Sesampainya di ruang makan, tak kulihat kehadiran istriku di sana. Dapur dalam keadaan sangat bersih bagai tidak pernah tersentuh sama sekali. Aku menghela nafas kesal.
"Ra!" seruku agak kasar.
"Ya?" sahutnya dari arah ruang baca yang kemudian menjadi ruang kerjanya juga, "aku tadi masakin kamu dada ayam kukus, telur rebus matang, sayur bayam, sama sambal," urainya sambil terus menatap berlembar-lembar kertas dan kalkulator secara bergantian, tanpa berpaling padaku.

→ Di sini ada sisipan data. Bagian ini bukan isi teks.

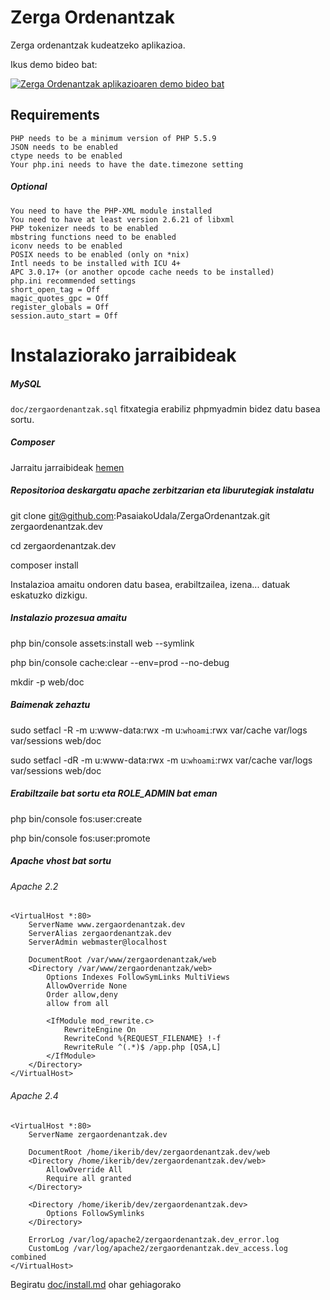 Zerga Ordenantzak
========================

Zerga ordenantzak kudeatzeko aplikazioa.

Ikus demo bideo bat:

[![Zerga Ordenantzak aplikazioaren demo bideo bat](http://img.youtube.com/vi/qcIS4Z_TRFc/0.jpg)](http://www.youtube.com/watch?v=qcIS4Z_TRFc "Zerga Ordenantzak aplikazioaren demo bideo bat")


## Requirements

    PHP needs to be a minimum version of PHP 5.5.9
    JSON needs to be enabled
    ctype needs to be enabled
    Your php.ini needs to have the date.timezone setting

##### Optional

    You need to have the PHP-XML module installed
    You need to have at least version 2.6.21 of libxml
    PHP tokenizer needs to be enabled
    mbstring functions need to be enabled
    iconv needs to be enabled
    POSIX needs to be enabled (only on *nix)
    Intl needs to be installed with ICU 4+
    APC 3.0.17+ (or another opcode cache needs to be installed)
    php.ini recommended settings
    short_open_tag = Off
    magic_quotes_gpc = Off
    register_globals = Off
    session.auto_start = Off


# Instalaziorako jarraibideak

##### MySQL
``doc/zergaordenantzak.sql`` fitxategia erabiliz phpmyadmin bidez datu basea sortu.

##### Composer
Jarraitu jarraibideak [hemen](https://getcomposer.org/download/)

##### Repositorioa deskargatu apache zerbitzarian eta liburutegiak instalatu
git clone git@github.com:PasaiakoUdala/ZergaOrdenantzak.git zergaordenantzak.dev

cd zergaordenantzak.dev

composer install

Instalazioa amaitu ondoren datu basea, erabiltzailea, izena... datuak eskatuzko dizkigu.

##### Instalazio prozesua amaitu

php bin/console assets:install web --symlink

php bin/console cache:clear --env=prod --no-debug

mkdir -p web/doc

##### Baimenak zehaztu

sudo setfacl -R -m u:www-data:rwx -m u:`whoami`:rwx var/cache var/logs var/sessions web/doc

sudo setfacl -dR -m u:www-data:rwx -m u:`whoami`:rwx var/cache var/logs var/sessions web/doc

##### Erabiltzaile bat sortu eta ROLE_ADMIN bat eman

php bin/console fos:user:create

php bin/console fos:user:promote

##### Apache vhost bat sortu

###### Apache 2.2
    <VirtualHost *:80>
        ServerName www.zergaordenantzak.dev
        ServerAlias zergaordenantzak.dev
        ServerAdmin webmaster@localhost

        DocumentRoot /var/www/zergaordenantzak/web
        <Directory /var/www/zergaordenantzak/web>
            Options Indexes FollowSymLinks MultiViews
            AllowOverride None
            Order allow,deny
            allow from all

            <IfModule mod_rewrite.c>
                RewriteEngine On
                RewriteCond %{REQUEST_FILENAME} !-f
                RewriteRule ^(.*)$ /app.php [QSA,L]
            </IfModule>
        </Directory>
    </VirtualHost>


###### Apache 2.4
    <VirtualHost *:80>
        ServerName zergaordenantzak.dev

        DocumentRoot /home/ikerib/dev/zergaordenantzak.dev/web
        <Directory /home/ikerib/dev/zergaordenantzak.dev/web>
            AllowOverride All
            Require all granted
        </Directory>

        <Directory /home/ikerib/dev/zergaordenantzak.dev>
            Options FollowSymlinks
        </Directory>

        ErrorLog /var/log/apache2/zergaordenantzak.dev_error.log
        CustomLog /var/log/apache2/zergaordenantzak.dev_access.log combined
    </VirtualHost>

Begiratu [doc/install.md](doc/install.md) ohar gehiagorako
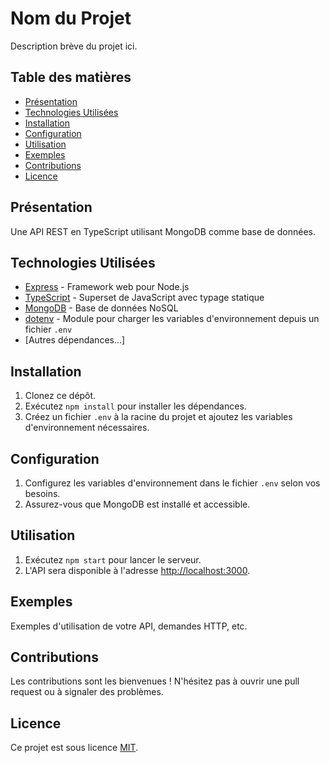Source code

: # Nom du Projet

Description brève du projet ici.

## Table des matières

- [Présentation](#présentation)
- [Technologies Utilisées](#technologies-utilisées)
- [Installation](#installation)
- [Configuration](#configuration)
- [Utilisation](#utilisation)
- [Exemples](#exemples)
- [Contributions](#contributions)
- [Licence](#licence)

## Présentation

Une API REST en TypeScript utilisant MongoDB comme base de données.

## Technologies Utilisées

- [Express](https://expressjs.com/) - Framework web pour Node.js
- [TypeScript](https://www.typescriptlang.org/) - Superset de JavaScript avec typage statique
- [MongoDB](https://www.mongodb.com/) - Base de données NoSQL
- [dotenv](https://www.npmjs.com/package/dotenv) - Module pour charger les variables d'environnement depuis un fichier `.env`
- [Autres dépendances...]

## Installation

1. Clonez ce dépôt.
2. Exécutez `npm install` pour installer les dépendances.
3. Créez un fichier `.env` à la racine du projet et ajoutez les variables d'environnement nécessaires.

## Configuration

1. Configurez les variables d'environnement dans le fichier `.env` selon vos besoins.
2. Assurez-vous que MongoDB est installé et accessible.

## Utilisation

1. Exécutez `npm start` pour lancer le serveur.
2. L'API sera disponible à l'adresse [http://localhost:3000](http://localhost:3000).

## Exemples

Exemples d'utilisation de votre API, demandes HTTP, etc.

## Contributions

Les contributions sont les bienvenues ! N'hésitez pas à ouvrir une pull request ou à signaler des problèmes.

## Licence

Ce projet est sous licence [MIT](LICENSE).
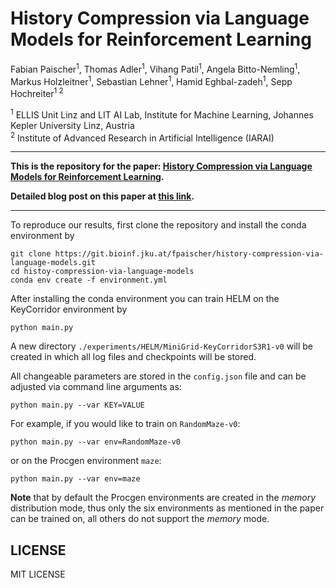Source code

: # History Compression via Language Models for Reinforcement Learning

Fabian Paischer<sup>1</sup>,
Thomas Adler<sup>1</sup>,
Vihang Patil<sup>1</sup>,
Angela Bitto-Nemling<sup>1</sup>,
Markus Holzleitner<sup>1</sup>,
Sebastian Lehner<sup>1</sup>,
Hamid Eghbal-zadeh<sup>1</sup>,
Sepp Hochreiter<sup>1 2</sup>

<sup>1</sup> ELLIS Unit Linz and LIT AI Lab, Institute for Machine Learning, Johannes Kepler University Linz, Austria  
<sup>2</sup> Institute of Advanced Research in Artificial Intelligence (IARAI)

---

**This is the repository for the paper:
[History Compression via Language Models for Reinforcement Learning]().**

**Detailed blog post on this paper at [this link]().**

---

To reproduce our results, first clone the repository and install the conda environment by

    git clone https://git.bioinf.jku.at/fpaischer/history-compression-via-language-models.git
    cd histoy-compression-via-language-models
    conda env create -f environment.yml

After installing the conda environment you can train HELM on the KeyCorridor environment by

    python main.py

A new directory `./experiments/HELM/MiniGrid-KeyCorridorS3R1-v0` will be created in which all log files and checkpoints will be stored.

All changeable parameters are stored in the `config.json` file and can be adjusted via command line arguments as:

    python main.py --var KEY=VALUE

For example, if you would like to train on `RandomMaze-v0`:

    python main.py --var env=RandomMaze-v0

or on the Procgen environment `maze`:

    python main.py --var env=maze

**Note** that by default the Procgen environments are created in the *memory* distribution mode, thus only the six environments 
as mentioned in the paper can be trained on, all others do not support the *memory* mode.

## LICENSE
MIT LICENSE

Aku menatap punggungnya yang setengah terbuka karena bajunya memang berpotongan begitu. Anak-anak rambut di lehernya begitu menggoda. Pemandangan favoritku melihat perempuan itu mengikat habis seluruh rambutnya ke bagian atas kepalanya.
"Oh iya, Lan..." sambungnya sambil berbalik ke arahku.
"Ya, Ra? Kenapa? Ada apa?" aku gelagapan karena aku tengah asyik menatap punggungnya.
"Nasi merah ada di penanak yang warna putih, ya?" Kyara menunjuk ke arah penanak nasi di dapur.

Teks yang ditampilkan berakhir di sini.